Jeux vidéo : un simulateur de chef d’Etat très réaliste
Le studio français Eversim a mis en vente le 16 mars un simulateur de chef d’Etat très réaliste, Mission Président.

Las de subir, chaque jour, la tyrannie des sondages ? De ne voir dans la « démocratie participative » que la dernière récupération marketing de la classe politique ? Jouer à Mission Président, dernière simulation politique en date, sera peut être une bonne réforme. Des bases de données extrêmement détaillées sur chacun des pays du globe... La retranscription sur le terrain ludique des spécificités politiques, économiques et sociales de chaque Etat. Mission Président tiendrait autant du serious game réussi que d’une géopolitique érudite. Tout est-il pour le mieux dans le meilleur des mondes globalisés ? Certes, non.
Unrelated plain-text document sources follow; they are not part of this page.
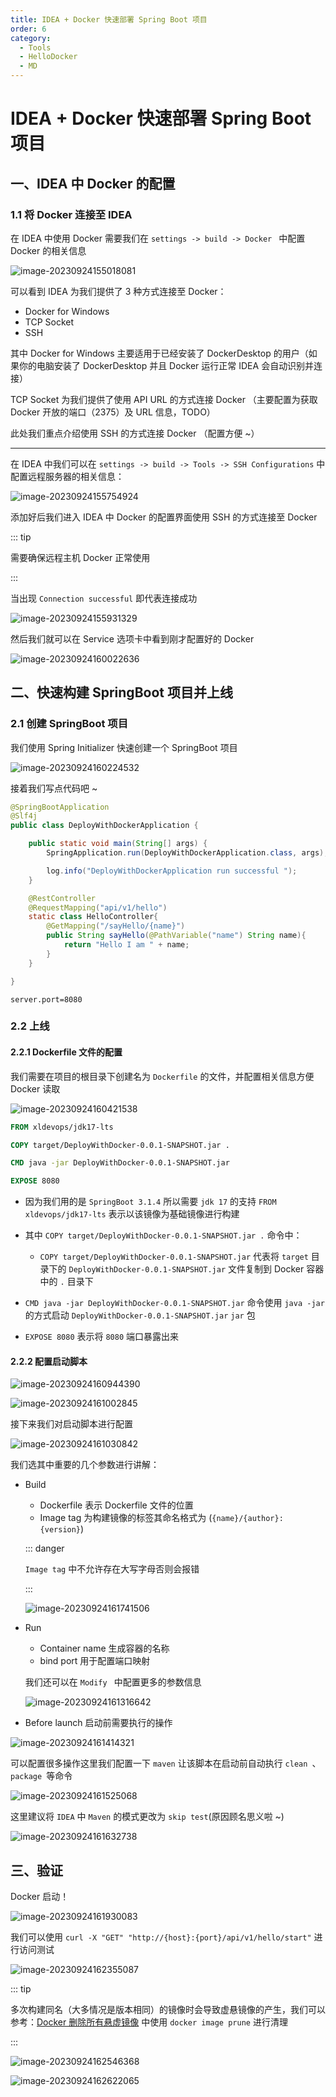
 ```yaml
---
title: IDEA + Docker 快速部署 Spring Boot 项目
order: 6
category:
  - Tools
  - HelloDocker
  - MD
---
```



# IDEA + Docker 快速部署 Spring Boot 项目

## 一、IDEA 中 Docker 的配置

### 1.1 将 Docker 连接至 IDEA

在 IDEA 中使用 Docker 需要我们在 `settings -> build -> Docker ` 中配置 Docker 的相关信息

![image-20230924155018081](https://yong-gan-niu-niu-1311841992.cos.ap-beijing.myqcloud.com/images/image-20230924155018081.png)

可以看到 IDEA 为我们提供了 3 种方式连接至 Docker：

- Docker for Windows
- TCP Socket
- SSH

其中 Docker for Windows 主要适用于已经安装了 DockerDesktop 的用户（如果你的电脑安装了 DockerDesktop 并且 Docker 运行正常 IDEA 会自动识别并连接）

TCP Socket 为我们提供了使用 API URL 的方式连接 Docker （主要配置为获取 Docker 开放的端口（2375）及 URL 信息，TODO）

此处我们重点介绍使用 SSH 的方式连接 Docker （配置方便 ~）

---

在 IDEA 中我们可以在 `settings -> build -> Tools -> SSH Configurations` 中配置远程服务器的相关信息：

![image-20230924155754924](https://yong-gan-niu-niu-1311841992.cos.ap-beijing.myqcloud.com/images/image-20230924155754924.png)

添加好后我们进入 IDEA 中 Docker 的配置界面使用 SSH 的方式连接至 Docker

::: tip

需要确保远程主机 Docker 正常使用

:::

当出现  `Connection successful` 即代表连接成功

![image-20230924155931329](https://yong-gan-niu-niu-1311841992.cos.ap-beijing.myqcloud.com/images/image-20230924155931329.png)

然后我们就可以在 Service 选项卡中看到刚才配置好的 Docker

![image-20230924160022636](https://yong-gan-niu-niu-1311841992.cos.ap-beijing.myqcloud.com/images/image-20230924160022636.png)

## 二、快速构建 SpringBoot 项目并上线

### 2.1 创建 SpringBoot 项目

我们使用 Spring Initializer 快速创建一个 SpringBoot 项目

![image-20230924160224532](https://yong-gan-niu-niu-1311841992.cos.ap-beijing.myqcloud.com/images/image-20230924160224532.png)

接着我们写点代码吧 ~

```java
@SpringBootApplication
@Slf4j
public class DeployWithDockerApplication {

    public static void main(String[] args) {
        SpringApplication.run(DeployWithDockerApplication.class, args);

        log.info("DeployWithDockerApplication run successful ");
    }

    @RestController
    @RequestMapping("api/v1/hello")
    static class HelloController{
        @GetMapping("/sayHello/{name}")
        public String sayHello(@PathVariable("name") String name){
            return "Hello I am " + name;
        }
    }

}
```

```properties
server.port=8080
```

### 2.2 上线

####  2.2.1 Dockerfile 文件的配置

我们需要在项目的根目录下创建名为 `Dockerfile` 的文件，并配置相关信息方便 Docker 读取

![image-20230924160421538](https://yong-gan-niu-niu-1311841992.cos.ap-beijing.myqcloud.com/images/image-20230924160421538.png)

```dockerfile
FROM xldevops/jdk17-lts

COPY target/DeployWithDocker-0.0.1-SNAPSHOT.jar .

CMD java -jar DeployWithDocker-0.0.1-SNAPSHOT.jar

EXPOSE 8080

```

- 因为我们用的是 `SpringBoot 3.1.4` 所以需要 `jdk 17` 的支持 `FROM xldevops/jdk17-lts` 表示以该镜像为基础镜像进行构建

- 其中 `COPY target/DeployWithDocker-0.0.1-SNAPSHOT.jar .` 命令中：
    - `COPY target/DeployWithDocker-0.0.1-SNAPSHOT.jar` 代表将 `target` 目录下的 `DeployWithDocker-0.0.1-SNAPSHOT.jar` 文件复制到 Docker 容器中的 `.` 目录下

- `CMD java -jar DeployWithDocker-0.0.1-SNAPSHOT.jar` 命令使用 `java -jar` 的方式启动 `DeployWithDocker-0.0.1-SNAPSHOT.jar` `jar` 包
- `EXPOSE 8080` 表示将 `8080` 端口暴露出来

#### 2.2.2 配置启动脚本

![image-20230924160944390](https://yong-gan-niu-niu-1311841992.cos.ap-beijing.myqcloud.com/images/image-20230924160944390.png)

![image-20230924161002845](https://yong-gan-niu-niu-1311841992.cos.ap-beijing.myqcloud.com/images/image-20230924161002845.png)

接下来我们对启动脚本进行配置

![image-20230924161030842](https://yong-gan-niu-niu-1311841992.cos.ap-beijing.myqcloud.com/images/image-20230924161030842.png)

我们选其中重要的几个参数进行讲解：

- Build

    - Dockerfile 表示 Dockerfile 文件的位置
    - Image tag 为构建镜像的标签其命名格式为 (`{name}/{author}:{version}`)

  ::: danger

  `Image tag` 中不允许存在大写字母否则会报错

  :::

  ![image-20230924161741506](https://yong-gan-niu-niu-1311841992.cos.ap-beijing.myqcloud.com/images/image-20230924161741506.png)

- Run

    - Container name 生成容器的名称
    - bind port 用于配置端口映射

  我们还可以在 `Modify ` 中配置更多的参数信息

  ![image-20230924161316642](https://yong-gan-niu-niu-1311841992.cos.ap-beijing.myqcloud.com/images/image-20230924161316642.png)

- Before launch  启动前需要执行的操作

![image-20230924161414321](https://yong-gan-niu-niu-1311841992.cos.ap-beijing.myqcloud.com/images/image-20230924161414321.png)

可以配置很多操作这里我们配置一下 `maven` 让该脚本在启动前自动执行 `clean `、`package `等命令

![image-20230924161525068](https://yong-gan-niu-niu-1311841992.cos.ap-beijing.myqcloud.com/images/image-20230924161525068.png)

这里建议将 `IDEA` 中 `Maven` 的模式更改为 `skip test`(原因顾名思义啦 ~)

![image-20230924161632738](https://yong-gan-niu-niu-1311841992.cos.ap-beijing.myqcloud.com/images/image-20230924161632738.png)

## 三、验证

Docker 启动！

![image-20230924161930083](https://yong-gan-niu-niu-1311841992.cos.ap-beijing.myqcloud.com/images/image-20230924161930083.png)

我们可以使用 `curl -X "GET" "http://{host}:{port}/api/v1/hello/start"` 进行访问测试

![image-20230924162355087](https://yong-gan-niu-niu-1311841992.cos.ap-beijing.myqcloud.com/images/image-20230924162355087.png)

::: tip

多次构建同名（大多情况是版本相同）的镜像时会导致虚悬镜像的产生，我们可以参考：[Docker 删除所有悬虚镜像](./docker_05.md) 中使用 `docker image prune` 进行清理

:::

![image-20230924162546368](https://yong-gan-niu-niu-1311841992.cos.ap-beijing.myqcloud.com/images/image-20230924162546368.png)

![image-20230924162622065](https://yong-gan-niu-niu-1311841992.cos.ap-beijing.myqcloud.com/images/image-20230924162622065.png)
Outre la participation de l’armée
française à hauteur de 30 000 euros dans la réalisation du jeu, la
jaquette du titre s’autorise, en ombres chinoises, le pronostic d’un
second tour Ségolène Royal, Nicolas Sarkozy (voir photo).
De
manière moins anecdotique, le jeu déploie une vision purement
machiavélique - et non machiavélienne - des fins politiques. Si le chef
d’Etat tient à la fois « du lion et du renard », son ambition n’est mue
que par son maintien au pouvoir.
« S’il est possible de commanditer des assassinats de personnalités, de cambrioler le QG d’un parti ou encore d’appliquer une politique totalitaire (au risque d’ailleurs de voir sa popularité fortement affectée), il est impossible de torturer qui que ce soit, de perpétrer un crime contre l’humanité ou encore de construire des camps de concentration », se défendent les auteurs.
Le
jeu, à défaut de déterminer plusieurs fins, propose une débauche de
moyens. Degré zéro de la politique, les développeurs n’offrent aux
utilisateurs que la possibilité d’être un animal politique, jamais un
homme ne serait-ce qu’un peu soucieux du bien commun. Pour l’heure offline, c’est seulement confronté à autrui que la simulation politique pourrait véritablement commencer.
Mission président
n’offre également qu’une lecture événementielle de la réalité,
contribuant à une perception mécaniste de l’action politique. Le jeu
entend en effet ponctuer la vie politique d’événements, autant
d’accidents imprévisibles, auxquels le chef de l’Etat doit répondre
dans l’urgence. Dans la vie réelle des hommes politiques, il existe de
telles sollicitations, qui intiment une réaction rapide. Mais elles se
font dans le jeu au détriment de la construction d’une cohérence de sa
politique.
Car
les auteurs ne s’en cachent pas, les catégories d’électeurs, dans le
jeu, sont pensées comme autant de marchés à séduire, de clients à
satisfaire. « Certes, il est tout à fait possible de passer outre
l’avis du peuple et de mener une politique autoritaire mais il est
beaucoup plus confortable de gouverner avec l’assentiment de la masse,
surtout dans un contexte d’échéances électorales [...] Concrètement,
dans Mission Président, le joueur doit donc tenter d’attirer la
sympathie du plus de lobbies possibles. »
Loin
d’être une simulation politique, un laboratoire où l’on mesure sans
dommage l’efficacité de ses mesures, le titre d’Eversim charrie des
présupposés idéologiques douteux. Les auteurs prônent même sans ambage
une privatisation des services publics, à peine voilée. « Une fois
passée la vague d’euphorie provoquée par une série de constructions
d’établissements hospitaliers et de complexes culturels, si le
programme se révèle un gouffre financier, il y a fort à parier que les
mêmes qui faisaient s’envoler votre courbe de popularité quelques mois
avant réclameront votre tête au bout d’une pique... »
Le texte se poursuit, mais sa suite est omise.